Con gli Arthemis siamo in un momento di svolta abbiamo macinato Km, fatto esperienze bellissime come Wacken, Hellfest, al momento abbiamo terminato il nuovo album che dovrebbe uscire nel 2017 da quel momento partirà la vera promozione: siamo pronti! Questo è un periodo strano e intenso proprio a Novembre inizia un mini tour con i MR. PIG una cover band storica che mi ha formato e sapere di tornare sul palco con Michele Luppi (Whitesnake/Secret Sphere) e Michele “Dr.Viossy” Vioni mi mette proprio di buon umore.  Ora faccio parte di una super band gli Skreem – A tribute Rock con una line up di tutto rispetto: Rob Marconi e Fabio Dessì alla voce, Andrea Martongelli e Fabrizio Amilcare alle chitarre, io al basso e Fabio Perini alla batteria, è un grande progetto supervisionato da una grossa agenzia tedesca. Le prima date sono state ovviamente in Germania, ma ci piacerebbe suonare anche qui nelle nostre zone.
 
Noi siamo colleghi lo sai? Di differenti discipline, ma anche tu sei un professore. Come ti trovi in questa veste e come ti approcci alla disciplina dell’insegnamento del basso? Perché è diverso insegnare che suonare su un palco. Raccontaci.
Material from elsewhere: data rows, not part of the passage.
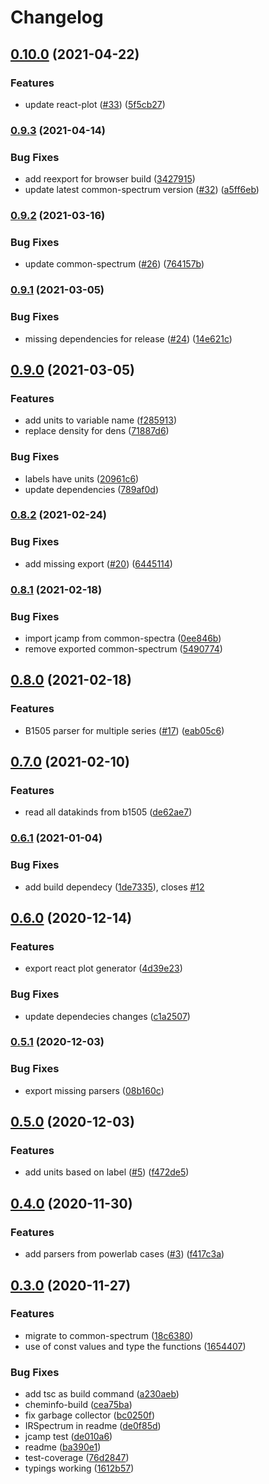 # Changelog

## [0.10.0](https://www.github.com/cheminfo/iv-spectrum/compare/v0.9.3...v0.10.0) (2021-04-22)


### Features

* update react-plot ([#33](https://www.github.com/cheminfo/iv-spectrum/issues/33)) ([5f5cb27](https://www.github.com/cheminfo/iv-spectrum/commit/5f5cb27a816f0e9ba6ac383faa302b8fb85d133b))

### [0.9.3](https://www.github.com/cheminfo/iv-spectrum/compare/v0.9.2...v0.9.3) (2021-04-14)


### Bug Fixes

* add reexport for browser build ([3427915](https://www.github.com/cheminfo/iv-spectrum/commit/342791578ecd4414438615884a26c5c2a0d9d25a))
* update latest common-spectrum version ([#32](https://www.github.com/cheminfo/iv-spectrum/issues/32)) ([a5ff6eb](https://www.github.com/cheminfo/iv-spectrum/commit/a5ff6eb1eab9e6909beb3c1082eb9141f7d44307))

### [0.9.2](https://www.github.com/cheminfo/iv-spectrum/compare/v0.9.1...v0.9.2) (2021-03-16)


### Bug Fixes

* update common-spectrum ([#26](https://www.github.com/cheminfo/iv-spectrum/issues/26)) ([764157b](https://www.github.com/cheminfo/iv-spectrum/commit/764157bd066a14d0a3721ab0eb72655a0cd09fa6))

### [0.9.1](https://www.github.com/cheminfo/iv-spectrum/compare/v0.9.0...v0.9.1) (2021-03-05)


### Bug Fixes

* missing dependencies for release ([#24](https://www.github.com/cheminfo/iv-spectrum/issues/24)) ([14e621c](https://www.github.com/cheminfo/iv-spectrum/commit/14e621c9cab7b9fff2c291b310bbf6047dff9b87))

## [0.9.0](https://www.github.com/cheminfo/iv-spectrum/compare/v0.8.2...v0.9.0) (2021-03-05)


### Features

* add units to variable name ([f285913](https://www.github.com/cheminfo/iv-spectrum/commit/f28591345e4fc10e28708c8a8306a8095e97e4dc))
* replace density for dens ([71887d6](https://www.github.com/cheminfo/iv-spectrum/commit/71887d6ccd32b1a7e92cdb20857fc0ac0418b79f))


### Bug Fixes

* labels have units ([20961c6](https://www.github.com/cheminfo/iv-spectrum/commit/20961c69d3fb8dfed9dff925d5bdbac955e594d8))
* update dependencies ([789af0d](https://www.github.com/cheminfo/iv-spectrum/commit/789af0d61564e83be68ed6389fe0d69bca1be319))

### [0.8.2](https://www.github.com/cheminfo/iv-spectrum/compare/v0.8.1...v0.8.2) (2021-02-24)


### Bug Fixes

* add missing export ([#20](https://www.github.com/cheminfo/iv-spectrum/issues/20)) ([6445114](https://www.github.com/cheminfo/iv-spectrum/commit/644511422b092f0d6137650378d76c327ff942a0))

### [0.8.1](https://www.github.com/cheminfo/iv-spectrum/compare/v0.8.0...v0.8.1) (2021-02-18)


### Bug Fixes

* import jcamp from common-spectra ([0ee846b](https://www.github.com/cheminfo/iv-spectrum/commit/0ee846b54d5a0f8cb1be1f3e8dd466e20b7cbec2))
* remove exported common-spectrum ([5490774](https://www.github.com/cheminfo/iv-spectrum/commit/54907744bb0e45ed47e46e7ddc1c24cfedc62dff))

## [0.8.0](https://www.github.com/cheminfo/iv-spectrum/compare/v0.7.0...v0.8.0) (2021-02-18)


### Features

* B1505 parser for multiple series ([#17](https://www.github.com/cheminfo/iv-spectrum/issues/17)) ([eab05c6](https://www.github.com/cheminfo/iv-spectrum/commit/eab05c6b4fb18fcb55b21860fa22d6ec4b6164aa))

## [0.7.0](https://www.github.com/cheminfo/iv-spectrum/compare/v0.6.1...v0.7.0) (2021-02-10)


### Features

* read all datakinds from b1505 ([de62ae7](https://www.github.com/cheminfo/iv-spectrum/commit/de62ae782166798f54029f13a8ec43b86da1461f))

### [0.6.1](https://www.github.com/cheminfo/iv-spectrum/compare/v0.6.0...v0.6.1) (2021-01-04)


### Bug Fixes

* add build dependecy ([1de7335](https://www.github.com/cheminfo/iv-spectrum/commit/1de7335683877c4b53ba764504bae6c4803b6d9e)), closes [#12](https://www.github.com/cheminfo/iv-spectrum/issues/12)

## [0.6.0](https://www.github.com/cheminfo/iv-spectrum/compare/v0.5.1...v0.6.0) (2020-12-14)


### Features

* export react plot generator ([4d39e23](https://www.github.com/cheminfo/iv-spectrum/commit/4d39e232264b4b392bc6352f58dd52fb60559364))


### Bug Fixes

* update dependecies changes ([c1a2507](https://www.github.com/cheminfo/iv-spectrum/commit/c1a25070506ade866c55d22cc820fd5444d7fdf7))

### [0.5.1](https://www.github.com/cheminfo/iv-spectrum/compare/v0.5.0...v0.5.1) (2020-12-03)


### Bug Fixes

* export missing parsers ([08b160c](https://www.github.com/cheminfo/iv-spectrum/commit/08b160cd50f02f190ab6daacb07731905d881121))

## [0.5.0](https://www.github.com/cheminfo/iv-spectrum/compare/v0.4.0...v0.5.0) (2020-12-03)


### Features

* add units based on label ([#5](https://www.github.com/cheminfo/iv-spectrum/issues/5)) ([f472de5](https://www.github.com/cheminfo/iv-spectrum/commit/f472de5d19f6b37fc010542fbfdce4f03e663156))

## [0.4.0](https://www.github.com/cheminfo/iv-spectrum/compare/v0.3.0...v0.4.0) (2020-11-30)


### Features

* add parsers from powerlab cases ([#3](https://www.github.com/cheminfo/iv-spectrum/issues/3)) ([f417c3a](https://www.github.com/cheminfo/iv-spectrum/commit/f417c3a949e472cbf5112ea07de2bb6d58be1a70))

## [0.3.0](https://www.github.com/cheminfo/iv-spectrum/compare/v0.2.2...v0.3.0) (2020-11-27)


### Features

* migrate to common-spectrum ([18c6380](https://www.github.com/cheminfo/iv-spectrum/commit/18c6380e16dd51970c4e7c7d10af40fac2e76098))
* use of const values and type the functions ([1654407](https://www.github.com/cheminfo/iv-spectrum/commit/165440726b0f1a8a7b4dd8c983b946578d22688b))


### Bug Fixes

* add tsc as build command ([a230aeb](https://www.github.com/cheminfo/iv-spectrum/commit/a230aebb05161d00050815be2814955607d703c5))
* cheminfo-build ([cea75ba](https://www.github.com/cheminfo/iv-spectrum/commit/cea75ba7dc8f094c9f0859a74f19475220628392))
* fix garbage collector ([bc0250f](https://www.github.com/cheminfo/iv-spectrum/commit/bc0250fe7f6fe892d69c4a14d8c96f7397802652))
* IRSpectrum in readme ([de0f85d](https://www.github.com/cheminfo/iv-spectrum/commit/de0f85d056ce2f818889a00ad66e35fd5b9066bc))
* jcamp test ([de010a6](https://www.github.com/cheminfo/iv-spectrum/commit/de010a6e11abf9d9362d933b8db72fd5e686faae))
* readme ([ba390e1](https://www.github.com/cheminfo/iv-spectrum/commit/ba390e12292b9ac0651d9c053bd4668e62671b92))
* test-coverage ([76d2847](https://www.github.com/cheminfo/iv-spectrum/commit/76d2847630bdaa3f919cda3c3635cfa112171a0b))
* typings working ([1612b57](https://www.github.com/cheminfo/iv-spectrum/commit/1612b5779cb8d46fcd1d22f79de6bc43b1e145d6))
Bella domanda! Essendo coordinatore nazionale per le lezioni del corso di diploma in basso su Verona, Modena e Parma, parlo anche qui di comunicazione perché con gli studenti è importante. Credo che per MMI ormai la didattica sia consolidata, i numeri e la qualità del corso sono molto alti e quindi cerco sempre di dare il massimo proprio per questo motivo. Stimolo e sprono i ragazzi a raggiungere livelli sempre più alti; distinguo tre parti fondamentali che sono sicuramente la parte didattica, ma anche la parte artistica e quella della necessità, in un futuro, di stare su un palco. Spero di trasmettere intensità, voler imparare, voler fare…Vorrei potenziare la parte didattica anche con i tutorial, anche partendo dalle cose minime, come ad esempio utilizzare un equalizzatore. Comunque io vivo in una isola felice forte del marchio MMI, fatto di persone che hanno un carattere forte e sono motivate a migliorarsi. Io personalmente cerco di essere super aggiornato e il mio obbiettivo primario è quello di creare negli studenti una loro identità e un loro percorso. Io ho fatto tutti gli errori del mondo suonando, quindi li anticipo, li rinforzo; gli allievi hanno una carica addosso che ti obbliga a trovare sempre una via che per loro sia quella migliore. Quindi io abbino cultura generale, teoria e tecnica, cerco di far capire che l’arte non è la professione, perché io l’arte non gliela posso insegnare. Vedo tanti ragazzi e anche adulti che vengono da me, attirati dal mio nome, da quello di una band, della scuola… non importa. Vedo voglia di fare, vedo talento e questo mi piace mi porta a fare sempre meglio, anche perché il livello è alto e tu devi stare al passo. Mi piace molto la didattica e cerco di trasmetterglielo; io ho cominciato per caso come insegnante e mi ripeto sempre che se mi stanco, se non mi piace più smetto. Una cosa su cui proprio punto è il fatto di non tradire le aspettative delle persone che sono lì per me, quindi è fondamentale il rispetto verso me e verso loro. Cercando di insegnare si possono fare danni enormi, non è tanto il problema di un singolo argomento, ma di attitudine. Se trasmetti un messaggio sbagliato a un ragazzo entusiasta che crede in te rischi di rovinare la sua percezione dei possibili percorsi che gli si parano davanti.
 
Hai perfettamente ragione è fondamentale. Approposito di tutorial state attenti perché Giorgio farà a breve una sorpresa a voi lettori di Tuttorock.
Io ti ringrazio tantissimo, anche perchè ho conosciuto una persona chiacchierona quasi quanto me. Grazie ancora e a presto!